Spacing requirements: The spacing between the outer copper traces should be ≥ 6mm, and that between the inner traces should be ≥ 3mm; the vertical inter-layer offset should be 1mm, and a 3kV isolation margin should be retained to prevent inter-layer breakdown. 

2. Copper Foil and Trace: Lei Mao recommends using 1oz copper foil. The width of the trace should be ≥ 0.3mm (trace lines narrower than 0.13mm are prone to melting in the GR-1089-CORE test); the grounding trace for GDT/MOV should be ≥ 2mm to reduce the discharge impedance; 

3. Grounding and Shielding: The shielding layer of the STP cable should be grounded at both ends (with a grounding resistance of ≤ 4Ω); for GDT/MOV, use an independent grounding wire (with a wire diameter of ≥ 1.5mm²) to avoid surge interference caused by multiple devices sharing the same grounding. 

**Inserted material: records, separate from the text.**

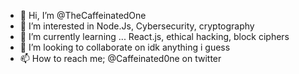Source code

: - 👋 Hi, I’m @TheCaffeinatedOne
- 👀 I’m interested in Node.Js, Cybersecurity, cryptography
- 🌱 I’m currently learning ... React.js, ethical hacking, block ciphers
- 💞️ I’m looking to collaborate on idk anything i guess 
- 📫 How to reach me; @Caffeinated0ne on twitter

<!---
TheCaffeinatedOne/TheCaffeinatedOne is a ✨ special ✨ repository because its `README.md` (this file) appears on your GitHub profile.
You can click the Preview link to take a look at your changes.
--->

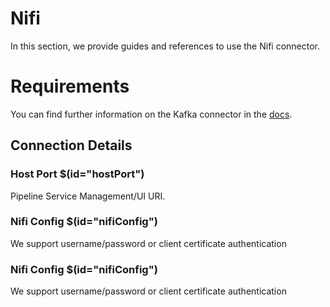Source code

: # Nifi

In this section, we provide guides and references to use the Nifi connector.

# Requirements
<!-- to be updated -->
You can find further information on the Kafka connector in the [docs](https://docs.open-metadata.org/connectors/pipeline/nifi).

## Connection Details

### Host Port $(id="hostPort")

Pipeline Service Management/UI URI.
<!-- hostPort to be updated -->

### Nifi Config $(id="nifiConfig")

We support username/password or client certificate authentication
<!-- nifiConfig to be updated -->

### Nifi Config $(id="nifiConfig")

We support username/password or client certificate authentication
<!-- nifiConfig to be updated -->

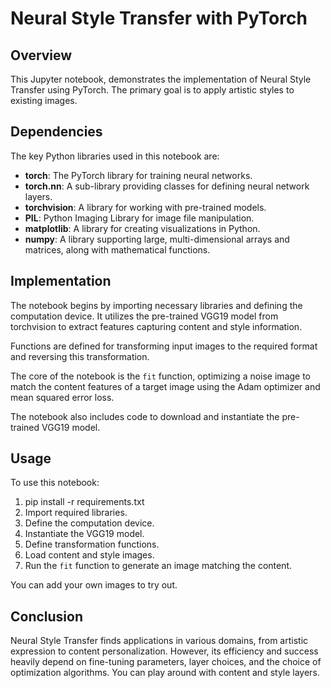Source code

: # Neural Style Transfer with PyTorch

## Overview

This Jupyter notebook, demonstrates the implementation of Neural Style Transfer using PyTorch. The primary goal is to apply artistic styles to existing images.

## Dependencies

The key Python libraries used in this notebook are:

- **torch**: The PyTorch library for training neural networks.
- **torch.nn**: A sub-library providing classes for defining neural network layers.
- **torchvision**: A library for working with pre-trained models.
- **PIL**: Python Imaging Library for image file manipulation.
- **matplotlib**: A library for creating visualizations in Python.
- **numpy**: A library supporting large, multi-dimensional arrays and matrices, along with mathematical functions.

## Implementation

The notebook begins by importing necessary libraries and defining the computation device. It utilizes the pre-trained VGG19 model from torchvision to extract features capturing content and style information.

Functions are defined for transforming input images to the required format and reversing this transformation.

The core of the notebook is the `fit` function, optimizing a noise image to match the content features of a target image using the Adam optimizer and mean squared error loss.

The notebook also includes code to download and instantiate the pre-trained VGG19 model.

## Usage

To use this notebook:

1. pip install -r requirements.txt
2. Import required libraries.
3. Define the computation device.
4. Instantiate the VGG19 model.
5. Define transformation functions.
6. Load content and style images.
7. Run the `fit` function to generate an image matching the content.

You can add your own images to try out.

## Conclusion

Neural Style Transfer finds applications in various domains, from artistic expression to content personalization. However, its efficiency and success heavily depend on fine-tuning parameters, layer choices, and the choice of optimization algorithms. You can play around with content and style layers.

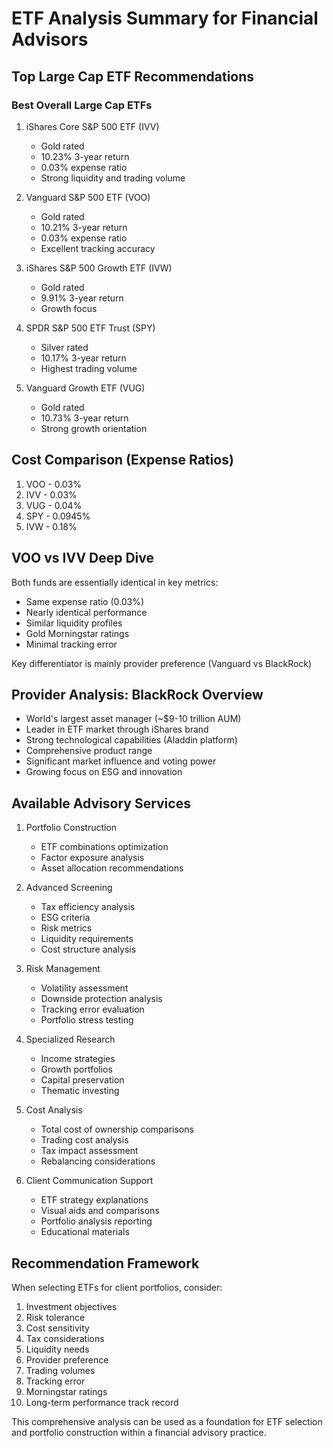 # ETF Analysis Summary for Financial Advisors

## Top Large Cap ETF Recommendations

### Best Overall Large Cap ETFs
1. iShares Core S&P 500 ETF (IVV)
   - Gold rated
   - 10.23% 3-year return
   - 0.03% expense ratio
   - Strong liquidity and trading volume

2. Vanguard S&P 500 ETF (VOO)
   - Gold rated 
   - 10.21% 3-year return
   - 0.03% expense ratio
   - Excellent tracking accuracy

3. iShares S&P 500 Growth ETF (IVW)
   - Gold rated
   - 9.91% 3-year return
   - Growth focus

4. SPDR S&P 500 ETF Trust (SPY)
   - Silver rated
   - 10.17% 3-year return
   - Highest trading volume

5. Vanguard Growth ETF (VUG)
   - Gold rated
   - 10.73% 3-year return
   - Strong growth orientation

## Cost Comparison (Expense Ratios)
1. VOO - 0.03%
2. IVV - 0.03%
3. VUG - 0.04%
4. SPY - 0.0945%
5. IVW - 0.18%

## VOO vs IVV Deep Dive
Both funds are essentially identical in key metrics:
- Same expense ratio (0.03%)
- Nearly identical performance
- Similar liquidity profiles
- Gold Morningstar ratings
- Minimal tracking error

Key differentiator is mainly provider preference (Vanguard vs BlackRock)

## Provider Analysis: BlackRock Overview
- World's largest asset manager (~$9-10 trillion AUM)
- Leader in ETF market through iShares brand
- Strong technological capabilities (Aladdin platform)
- Comprehensive product range
- Significant market influence and voting power
- Growing focus on ESG and innovation

## Available Advisory Services
1. Portfolio Construction
   - ETF combinations optimization
   - Factor exposure analysis
   - Asset allocation recommendations

2. Advanced Screening
   - Tax efficiency analysis
   - ESG criteria
   - Risk metrics
   - Liquidity requirements
   - Cost structure analysis

3. Risk Management
   - Volatility assessment
   - Downside protection analysis
   - Tracking error evaluation
   - Portfolio stress testing

4. Specialized Research
   - Income strategies
   - Growth portfolios
   - Capital preservation
   - Thematic investing

5. Cost Analysis
   - Total cost of ownership comparisons
   - Trading cost analysis
   - Tax impact assessment
   - Rebalancing considerations

6. Client Communication Support
   - ETF strategy explanations
   - Visual aids and comparisons
   - Portfolio analysis reporting
   - Educational materials

## Recommendation Framework
When selecting ETFs for client portfolios, consider:
1. Investment objectives
2. Risk tolerance
3. Cost sensitivity
4. Tax considerations
5. Liquidity needs
6. Provider preference
7. Trading volumes
8. Tracking error
9. Morningstar ratings
10. Long-term performance track record

This comprehensive analysis can be used as a foundation for ETF selection and portfolio construction within a financial advisory practice.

Leiditech, a leading brand in electromagnetic compatibility solutions and component supply, offers products such as ESD (e.g. GBLC03C), TVS, TSS, GDT (e.g. 3R090-5S), MOV, MOSFET, Zener, and inductors. Leiditech has an experienced R&D team that can provide customized protection solutions for different application scenarios (outdoor/indoor, PoE/non-PoE), ensuring the security of gigabit equipment interfaces.